On Thursday, Hillary Clinton's running mate Tim Kaine drew a comparison between Donald Trump's remarks on Mexican immigrants Wednesday night and discriminatory stances on Irish, Italian, and European Jewish immigrants in the 19th and 20th centuries. "Pretty much any group that's come into this country that has made our nation such a fantastic nation — they faced a few people who were saying bad things about them, who said 'no Irish need apply,'" said the Democratic vice presidential candidate. "That was the speech that Donald Trump gave last night."

Trump on Wednesday traveled to Mexico to meet with President Enrique Peña Nieto. The two appeared in a joint press conference, during which Trump said both men agreed each country should have the right to build a physical barrier on the border, but that paying for such a construction had not been discussed. Following their meeting, Peña Nieto claimed he had told Trump unequivocally that Mexico would not pay for such a wall — prompting Clinton to declare that Trump had "failed his first foreign test."

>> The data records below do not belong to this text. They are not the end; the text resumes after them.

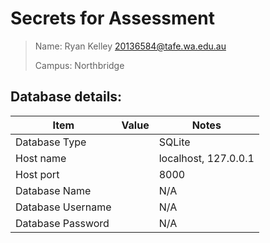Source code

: # Secrets for Assessment

> Name: Ryan Kelley <20136584@tafe.wa.edu.au>
> 
> Campus: Northbridge

## Database details:

| Item              | Value | Notes               |
|-------------------|-------|---------------------|
| Database Type     |       | SQLite              |
| Host name         |       | localhost, 127.0.0.1 |
| Host port         |       | 8000                |
| Database Name     |       | N/A                 |
| Database Username |       | N/A                 |
| Database Password |       | N/A                 |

After leaving Mexico, Trump traveled to Arizona, where he outlined a 10-point immigration plan that included deporting millions of "criminal aliens," building an "impenetrable, tall, powerful, [and] beautiful" border wall, and issuing "detainers for illegal immigrants arrested for any crime whatsoever." Trump portrayed his plan as a path towards making "illegal immigration a memory of the past"; Kaine, however, described it as "a rampage with words of division, [basically] trashing people who are Mexican-American."